Extracted records.

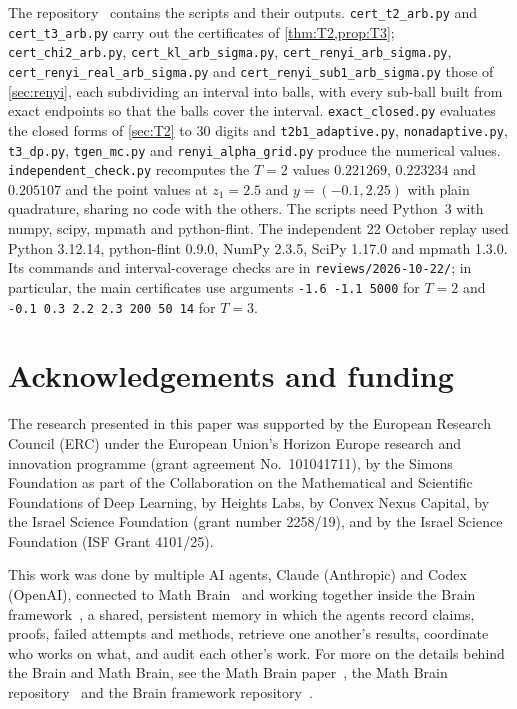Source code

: \documentclass[11pt]{amsart}
\theoremstyle{definition}
\theoremstyle{remark}
\begin{document}
{\sloppy The repository~\cite{code} contains the scripts and their outputs. \texttt{cert\_t2\_arb.py} and \texttt{cert\_t3\_arb.py} carry out the certificates of \cref{thm:T2,prop:T3}; \texttt{cert\_chi2\_arb.py}, \texttt{cert\_kl\_arb\_sigma.py}, \texttt{cert\_renyi\_arb\_sigma.py}, \texttt{cert\_renyi\_real\_arb\_sigma.py} and \texttt{cert\_renyi\_sub1\_arb\_sigma.py} those of \cref{sec:renyi}, each subdividing an interval into balls, with every sub-ball built from exact endpoints so that the balls cover the interval. \texttt{exact\_closed.py} evaluates the closed forms of \cref{sec:T2} to $30$ digits and \texttt{t2b1\_adaptive.py}, \texttt{nonadaptive.py}, \texttt{t3\_dp.py}, \texttt{tgen\_mc.py} and \texttt{renyi\_alpha\_grid.py} produce the numerical values. \texttt{independent\_check.py} recomputes the $T=2$ values $0.221269$, $0.223234$ and $0.205107$ and the point values at $z_1=2.5$ and $y=(-0.1,2.25)$ with plain quadrature, sharing no code with the others. The scripts need Python~3 with numpy, scipy, mpmath and python-flint. The independent 22 October replay used Python 3.12.14, python-flint 0.9.0, NumPy 2.3.5, SciPy 1.17.0 and mpmath 1.3.0. Its commands and interval-coverage checks are in \texttt{reviews/2026-10-22/}; in particular, the main certificates use arguments \texttt{-1.6 -1.1 5000} for $T=2$ and \texttt{-0.1 0.3 2.2 2.3 200 50 14} for $T=3$.\par}

\section*{Acknowledgements and funding}
The research presented in this paper was supported by the European Research
Council (ERC) under the European Union's Horizon Europe research and
innovation programme (grant agreement No.~101041711), by the Simons
Foundation as part of the Collaboration on the Mathematical and Scientific
Foundations of Deep Learning, by Heights Labs, by Convex Nexus Capital, by
the Israel Science Foundation (grant number 2258/19), and by the Israel
Science Foundation (ISF Grant 4101/25).

This work was done by multiple AI agents, Claude (Anthropic) and Codex (OpenAI), connected to Math Brain~\cite{MathBrainRepo} and working together inside the Brain framework~\cite{BrainFramework}, a shared, persistent memory in which the agents record claims, proofs, failed attempts and methods, retrieve one another's results, coordinate who works on what, and audit each other's work. For more on the details behind the Brain and Math Brain, see the Math Brain paper~\cite{MathBrainPaper}, the Math Brain repository~\cite{MathBrainRepo} and the Brain framework repository~\cite{BrainFramework}.
\end{document}
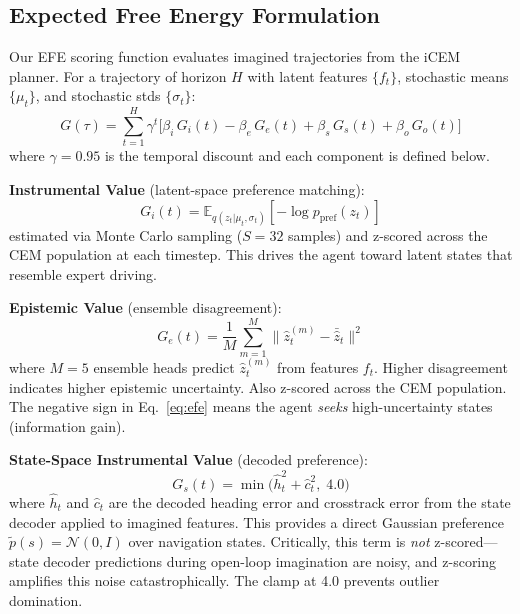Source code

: \documentclass[conference]{IEEEtran}
\begin{document}
\subsection{Expected Free Energy Formulation}

Our EFE scoring function evaluates imagined trajectories from the iCEM planner. For a trajectory of horizon $H$ with latent features $\{f_t\}$, stochastic means $\{\mu_t\}$, and stochastic stds $\{\sigma_t\}$:
\begin{equation}
\boxed{
    G(\tau) = \sum_{t=1}^{H} \gamma^t \Big[ \beta_i \, G_i(t) - \beta_e \, G_e(t) + \beta_s \, G_s(t) + \beta_o \, G_o(t) \Big]
}
\label{eq:efe}
\end{equation}
where $\gamma = 0.95$ is the temporal discount and each component is defined below.

\textbf{Instrumental Value} (latent-space preference matching):
\begin{equation}
    G_i(t) = \mathbb{E}_{q(z_t | \mu_t, \sigma_t)}[-\log p_{\text{pref}}(z_t)]
\end{equation}
estimated via Monte Carlo sampling ($S{=}32$ samples) and z-scored across the CEM population at each timestep. This drives the agent toward latent states that resemble expert driving.

\textbf{Epistemic Value} (ensemble disagreement):
\begin{equation}
    G_e(t) = \frac{1}{M} \sum_{m=1}^{M} \| \hat{z}_t^{(m)} - \bar{\hat{z}}_t \|^2
\end{equation}
where $M{=}5$ ensemble heads predict $\hat{z}_t^{(m)}$ from features $f_t$. Higher disagreement indicates higher epistemic uncertainty. Also z-scored across the CEM population. The negative sign in Eq.~\ref{eq:efe} means the agent \emph{seeks} high-uncertainty states (information gain).

\textbf{State-Space Instrumental Value} (decoded preference):
\begin{equation}
    G_s(t) = \min\Big(\hat{h}_t^2 + \hat{c}_t^2, \; 4.0\Big)
\end{equation}
where $\hat{h}_t$ and $\hat{c}_t$ are the decoded heading error and crosstrack error from the state decoder applied to imagined features. This provides a direct Gaussian preference $\tilde{p}(s) = \mathcal{N}(0, I)$ over navigation states. Critically, this term is \emph{not} z-scored---state decoder predictions during open-loop imagination are noisy, and z-scoring amplifies this noise catastrophically. The clamp at 4.0 prevents outlier domination.
\end{document}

Work instruction. Skip the images and set down the rest of the data unchanged.

Solution for this problem.
Source code

: \documentclass[11pt]{amsart}
\theoremstyle{definition}
\theoremstyle{remark}
\begin{document}
{\sloppy The repository~\cite{code} contains the scripts and their outputs. \texttt{cert\_t2\_arb.py} and \texttt{cert\_t3\_arb.py} carry out the certificates of \cref{thm:T2,prop:T3}; \texttt{cert\_chi2\_arb.py}, \texttt{cert\_kl\_arb\_sigma.py}, \texttt{cert\_renyi\_arb\_sigma.py}, \texttt{cert\_renyi\_real\_arb\_sigma.py} and \texttt{cert\_renyi\_sub1\_arb\_sigma.py} those of \cref{sec:renyi}, each subdividing an interval into balls, with every sub-ball built from exact endpoints so that the balls cover the interval. \texttt{exact\_closed.py} evaluates the closed forms of \cref{sec:T2} to $30$ digits and \texttt{t2b1\_adaptive.py}, \texttt{nonadaptive.py}, \texttt{t3\_dp.py}, \texttt{tgen\_mc.py} and \texttt{renyi\_alpha\_grid.py} produce the numerical values. \texttt{independent\_check.py} recomputes the $T=2$ values $0.221269$, $0.223234$ and $0.205107$ and the point values at $z_1=2.5$ and $y=(-0.1,2.25)$ with plain quadrature, sharing no code with the others. The scripts need Python~3 with numpy, scipy, mpmath and python-flint. The independent 22 October replay used Python 3.12.14, python-flint 0.9.0, NumPy 2.3.5, SciPy 1.17.0 and mpmath 1.3.0. Its commands and interval-coverage checks are in \texttt{reviews/2026-10-22/}; in particular, the main certificates use arguments \texttt{-1.6 -1.1 5000} for $T=2$ and \texttt{-0.1 0.3 2.2 2.3 200 50 14} for $T=3$.\par}

\section*{Acknowledgements and funding}
The research presented in this paper was supported by the European Research
Council (ERC) under the European Union's Horizon Europe research and
innovation programme (grant agreement No.~101041711), by the Simons
Foundation as part of the Collaboration on the Mathematical and Scientific
Foundations of Deep Learning, by Heights Labs, by Convex Nexus Capital, by
the Israel Science Foundation (grant number 2258/19), and by the Israel
Science Foundation (ISF Grant 4101/25).

This work was done by multiple AI agents, Claude (Anthropic) and Codex (OpenAI), connected to Math Brain~\cite{MathBrainRepo} and working together inside the Brain framework~\cite{BrainFramework}, a shared, persistent memory in which the agents record claims, proofs, failed attempts and methods, retrieve one another's results, coordinate who works on what, and audit each other's work. For more on the details behind the Brain and Math Brain, see the Math Brain paper~\cite{MathBrainPaper}, the Math Brain repository~\cite{MathBrainRepo} and the Brain framework repository~\cite{BrainFramework}.
\end{document}
Source code

: \documentclass[conference]{IEEEtran}
\begin{document}
\subsection{Expected Free Energy Formulation}

Our EFE scoring function evaluates imagined trajectories from the iCEM planner. For a trajectory of horizon $H$ with latent features $\{f_t\}$, stochastic means $\{\mu_t\}$, and stochastic stds $\{\sigma_t\}$:
\begin{equation}
\boxed{
    G(\tau) = \sum_{t=1}^{H} \gamma^t \Big[ \beta_i \, G_i(t) - \beta_e \, G_e(t) + \beta_s \, G_s(t) + \beta_o \, G_o(t) \Big]
}
\label{eq:efe}
\end{equation}
where $\gamma = 0.95$ is the temporal discount and each component is defined below.

\textbf{Instrumental Value} (latent-space preference matching):
\begin{equation}
    G_i(t) = \mathbb{E}_{q(z_t | \mu_t, \sigma_t)}[-\log p_{\text{pref}}(z_t)]
\end{equation}
estimated via Monte Carlo sampling ($S{=}32$ samples) and z-scored across the CEM population at each timestep. This drives the agent toward latent states that resemble expert driving.

\textbf{Epistemic Value} (ensemble disagreement):
\begin{equation}
    G_e(t) = \frac{1}{M} \sum_{m=1}^{M} \| \hat{z}_t^{(m)} - \bar{\hat{z}}_t \|^2
\end{equation}
where $M{=}5$ ensemble heads predict $\hat{z}_t^{(m)}$ from features $f_t$. Higher disagreement indicates higher epistemic uncertainty. Also z-scored across the CEM population. The negative sign in Eq.~\ref{eq:efe} means the agent \emph{seeks} high-uncertainty states (information gain).

\textbf{State-Space Instrumental Value} (decoded preference):
\begin{equation}
    G_s(t) = \min\Big(\hat{h}_t^2 + \hat{c}_t^2, \; 4.0\Big)
\end{equation}
where $\hat{h}_t$ and $\hat{c}_t$ are the decoded heading error and crosstrack error from the state decoder applied to imagined features. This provides a direct Gaussian preference $\tilde{p}(s) = \mathcal{N}(0, I)$ over navigation states. Critically, this term is \emph{not} z-scored---state decoder predictions during open-loop imagination are noisy, and z-scoring amplifies this noise catastrophically. The clamp at 4.0 prevents outlier domination.
\end{document}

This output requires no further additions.